Glaze, who wrote the statement on Instagram on Wednesday night, added: “My main goal is to reach people through the universal love of music and not cause strife or anger against anyone or about any situation.”
“American Idol” had heavily promoted the kiss moment. Before his Instagram post, Glaze told the New York Times in an interview published earlier Wednesday that he was “a tad bit uncomfortable.” The newspaper reported that he had put off his first kiss and “wanted to save it for my first relationship. I wanted it to be special.”
“Would I have done it if she said, ‘Would you kiss me?’ No, I would have said no,” he told the Times. “I know a lot of guys would be like, ‘Heck yeah!’ But for me, I was raised in a conservative family and I was uncomfortable immediately. I wanted my first kiss to be special.”
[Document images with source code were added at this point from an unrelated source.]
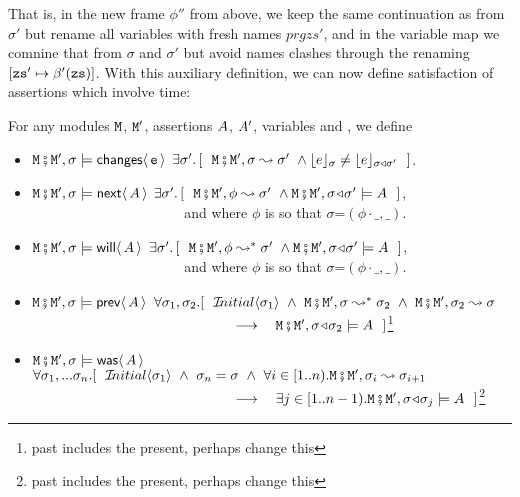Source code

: That is, in the new frame $\phi''$ from above, we keep the same continuation as from $\sigma'$ but rename all
variables with fresh names $prg{zs}'$, and in the variable map we comnine that from $\sigma$ and $\sigma'$
but avoid names clashes through the renaming $[\prg{zs}'\mapsto \varMap'(\prg{zs})]$.
With this auxiliary definition, we can now define satisfaction of assertions which involve time:


\begin{definition}  \label{def:valid:assertion:time}
For any modules $\M$, $\M'$, assertions $\A$, $\A'$, variables  and , we define
  
\begin{itemize}
 \item
 $\M\mkpair \M', \sigma \models   \Changes{\prg{e}}$  \IFF
 $\exists \sigma'.\, [\ \ \M\mkpair \M',\sigma \leadsto \sigma' \ \wedge \interp{e}{\sigma} \neq \interp{e}{\sigma\triangleleft \sigma'} \ \  ]$.
 \item
  $\M\mkpair \M', \sigma \models  \Next \A $
  \IFF
  $\exists \sigma'.\, [\ \ \M\mkpair \M',\phi \leadsto  \sigma' \ \wedge \M\mkpair \M',\sigma\adapt\sigma' \models \A \ \  ]$,
 \\
$\strut ~ \hspace{1.4in} $  and where $\phi$ is
so that $\sigma$=$(\phi\cdot\_,\_)$.\item
  $\M\mkpair \M', \sigma \models  \Future \A $
  \IFF
  $\exists \sigma'.\, [\ \ \M\mkpair \M',\phi \leadsto^* \sigma' \ \wedge \M\mkpair \M',\sigma\adapt\sigma' \models \A \ \  ]$,
 \\
$\strut ~ \hspace{1.4in} $  and where $\phi$ is
so that $\sigma$=$(\phi\cdot\_,\_)$.  
  \item
 $\M\mkpair \M', \sigma \models  \Prev \A $ \IFF
 $\forall \sigma_1, \sigma_2. [\ \ \Initial{\sigma_1}\ \wedge \   \M\mkpair \M', \sigma  \leadsto^*  \sigma_2 \ \wedge \   \M\mkpair \M', \sigma_2  \leadsto   \sigma  
$
 \\
$\strut ~ \hspace{1.9in} $  $ \longrightarrow \ \ \   
 \M\mkpair \M', \sigma\adapt\sigma_2  \models \A\ \
 ]$\footnote{past includes the present, perhaps change this}
 \item
 $\M\mkpair \M', \sigma \models  \Past \A $ \IFF
 $\forall \sigma_1, ... \sigma_n. [\ \ \Initial{\sigma_1}\ \wedge \  \sigma_n=\sigma 
  \ \wedge \ \forall i\in[1..n). \M\mkpair \M', \sigma_{i} \leadsto  \sigma_{i+1}
$
 \\
$\strut ~ \hspace{1.9in} $  $ \longrightarrow \ \ \  \exists j\in [1..n-1).
 \M\mkpair \M', \sigma\adapt\sigma_j  \models \A\ \
 ]$\footnote{past includes the present, perhaps change this}
\end{itemize}
\end{definition}

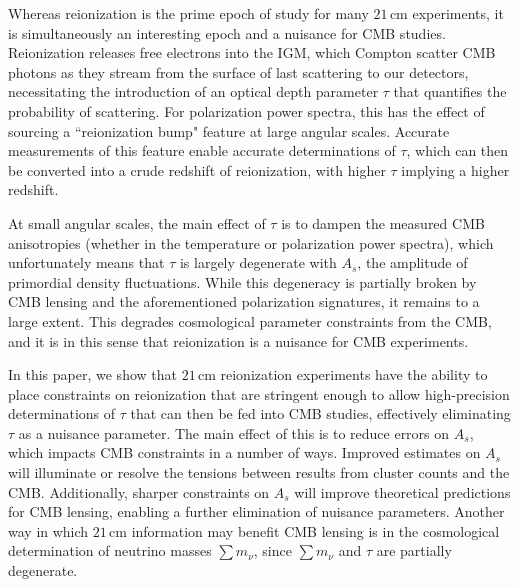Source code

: \documentclass[twocolumn,aps,prd,nofootinbib,showpacs,superscriptaddress]{revtex4-1}
\begin{document}
Whereas reionization is the prime epoch of study for many $21\,\textrm{cm}$ experiments, it is simultaneously an interesting epoch and a nuisance for CMB studies. Reionization releases free electrons into the IGM, which Compton scatter CMB photons as they stream from the surface of last scattering to our detectors, necessitating the introduction of an optical depth parameter $\tau$ that quantifies the probability of scattering. For polarization power spectra, this has the effect of sourcing a ``reionization bump" feature at large angular scales. Accurate measurements of this feature enable accurate determinations of $\tau$, which can then be converted into a crude redshift of reionization, with higher $\tau$ implying a higher redshift.

At small angular scales, the main effect of $\tau$ is to dampen the measured CMB anisotropies (whether in the temperature or polarization power spectra), which unfortunately means that $\tau$ is largely degenerate with $A_s$, the amplitude of primordial density fluctuations. While this degeneracy is partially broken by CMB lensing and the aforementioned polarization signatures, it remains to a large extent. This degrades cosmological parameter constraints from the CMB, and it is in this sense that reionization is a nuisance for CMB experiments.

In this paper, we show that $21\,\textrm{cm}$ reionization experiments have the ability to place constraints on reionization that are stringent enough to allow high-precision determinations of $\tau$ that can then be fed into CMB studies, effectively eliminating $\tau$ as a nuisance parameter. The main effect of this is to reduce errors on $A_s$, which impacts CMB constraints in a number of ways. Improved estimates on $A_s$ will illuminate or resolve the tensions between results from cluster counts and the CMB. Additionally, sharper constraints on $A_s$ will improve theoretical predictions for CMB lensing, enabling a further elimination of nuisance parameters. Another way in which $21\,\textrm{cm}$ information may benefit CMB lensing is in the cosmological determination of neutrino masses $\sum m_\nu$, since $\sum m_\nu$ and $\tau$ are partially degenerate.
\end{document}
The Times also reported that he didn’t feel he had been harassed by Perry and was grateful she tweeted about him. Since the October audition, Glaze said he has talked it over with friends, and they agreed with him the kiss “didn’t really count. It was lip contact versus a romantic situation with someone you care about. That’s what a real first kiss is.”
Still, the interview and subsequent attention on the audition sparked criticism of Perry, including calling it a “#HimToo” moment and arguing that the exchange would have been considered assault had an older male judge kissed an unsuspecting 19-year-old girl.
On Wednesday, Glaze’s Instagram post conveyed that he wanted “to clear a few things up for anyone who is confused, concerned, or angry” after his news interviews and that he didn’t think his views had been “appropriately communicated through the media.”
“The way certain articles are worded is not done by me, and my true intentions are not accurately represented in every article you read about the situation,” he wrote. “I am not complaining about the kiss, I am very honored and thankful to have been apart of ‘American Idol.’ The main purpose for the show is to find stars and new music artist. I do wish I would have performed better in the moment. I should have picked another song to sing and calmed myself down regardless of the kiss. I should have been able to perform under pressure.”
Glaze, who at the time of his audition was a 19-year-old cashier from Enid, Okla., walked in and told the judges he liked his job because he could meet cute girls. Judge Luke Bryan, quoting a Perry song, asked Glaze, “Have you kissed a girl and liked it?”
“No, I’ve never been in a relationship,” the contestant responded.
Perry asked, “Really?”
“I can’t kiss a girl without being in a relationship,” Glaze said.
Perry then ordered him over, and offered him her cheek as the Bryan and judge Lionel Richie egged them on. “He didn’t even make a smush sound!” Perry said, and they repeated it again.
But as he went in for another kiss on the cheek, Perry quickly moved her lips over to meet his. He fell to the ground with a nervous grin and a shocked expression, as Perry and the judges celebrated.
“Katy!” he yelled. “Well, that’s a first.”
He clearly seemed nervous after the exchange and asked for water before he sang. He then gave what the judges deemed a hurried and lackluster performance. Perry said, “I really enjoyed meeting you,” but “there are some people who are just out-singing you right now, so I don’t think it’d be fair to put you in that kind of competition.”